_WHAT NEEDS TO BE DONE:_
From the first line of the data down to the line bearing "Añadir la harina", output every line exactly and include no pictures.

-- -- --

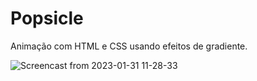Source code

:# Popsicle

 Animação com HTML e CSS usando efeitos de gradiente.

![Screencast from 2023-01-31 11-28-33](https://user-images.githubusercontent.com/81052476/215794933-1437571d-b3e0-4054-8f7e-b9c5e972c0e4.gif)

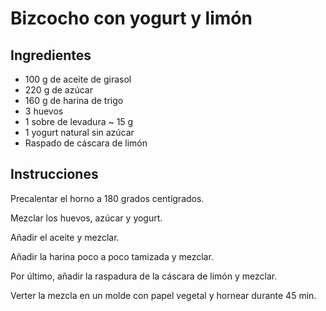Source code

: # Bizcocho con yogurt y limón

## Ingredientes

* 100 g de aceite de girasol
* 220 g de azúcar
* 160 g de harina de trigo
* 3 huevos
* 1 sobre de levadura ~ 15 g
* 1 yogurt natural sin azúcar
* Raspado de cáscara de limón

## Instrucciones

Precalentar el horno a 180 grados centígrados.

Mezclar los huevos, azúcar y yogurt.

Añadir el aceite y mezclar.

Añadir la harina poco a poco tamizada y mezclar.

Por último, añadir la raspadura de la cáscara de limón y mezclar.

Verter la mezcla en un molde con papel vegetal y hornear durante 45 min.
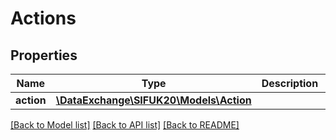 # Actions

## Properties
Name | Type | Description | Notes
------------ | ------------- | ------------- | -------------
**action** | [**\DataExchange\SIFUK20\Models\Action**](Action.md) |  | [optional] 

[[Back to Model list]](../README.md#documentation-for-models) [[Back to API list]](../README.md#documentation-for-api-endpoints) [[Back to README]](../README.md)


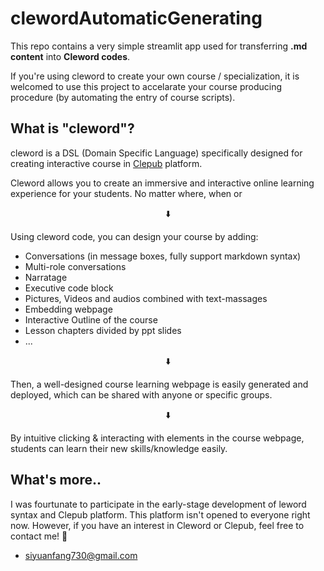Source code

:# clewordAutomaticGenerating

This repo contains a very simple streamlit app used for transferring **.md content** into **Cleword codes**.

If you're using cleword to create your own course / specialization, it is welcomed to use this project to accelarate your course producing procedure (by automating the entry of course scripts).


## What is "cleword"?

cleword is a DSL (Domain Specific Language) specifically designed for creating interactive course in [Clepub](https://cleword.cn/center) platform.

Cleword allows you to create an immersive and interactive online learning experience for your students. No matter where, when or 

<p align="center">⬇️</p>

Using cleword code, you can design your course by adding:

- Conversations (in message boxes, fully support markdown syntax)
- Multi-role conversations
- Narratage
- Executive code block
- Pictures, Videos and audios combined with text-massages
- Embedding webpage
- Interactive Outline of the course
- Lesson chapters divided by ppt slides
- ...

<p align="center">⬇️</p>

Then, a well-designed course learning webpage is easily generated and deployed, which can be shared with anyone or specific groups.

<p align="center">⬇️</p>

By intuitive clicking & interacting with elements in the course webpage, students can learn their new skills/knowledge easily.

## What's more..

I was fourtunate to participate in the early-stage development of leword syntax and Clepub platform. This platform isn't opened to everyone right now. However, if you have an interest in Cleword or Clepub, feel free to contact me! 🙌

- siyuanfang730@gmail.com
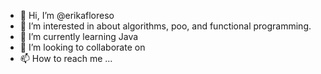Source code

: - 👋 Hi, I’m @erikafloreso
- 👀 I’m interested in about algorithms, poo, and functional programming.
- 🌱 I’m currently learning Java
- 💞️ I’m looking to collaborate on 
- 📫 How to reach me ...

<!---
erikafloreso/erikafloreso is a ✨ special ✨ repository because its `README.md` (this file) appears on your GitHub profile.
You can click the Preview link to take a look at your changes.
--->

-- -- --

_SOLUTION TO THIS TASK:_
Source code

:# Popsicle

 Animação com HTML e CSS usando efeitos de gradiente.

![Screencast from 2023-01-31 11-28-33](https://user-images.githubusercontent.com/81052476/215794933-1437571d-b3e0-4054-8f7e-b9c5e972c0e4.gif)

Source code

: # Bizcocho con yogurt y limón

## Ingredientes

* 100 g de aceite de girasol
* 220 g de azúcar
* 160 g de harina de trigo
* 3 huevos
* 1 sobre de levadura ~ 15 g
* 1 yogurt natural sin azúcar
* Raspado de cáscara de limón

## Instrucciones

Precalentar el horno a 180 grados centígrados.

Mezclar los huevos, azúcar y yogurt.

Añadir el aceite y mezclar.

Añadir la harina poco a poco tamizada y mezclar.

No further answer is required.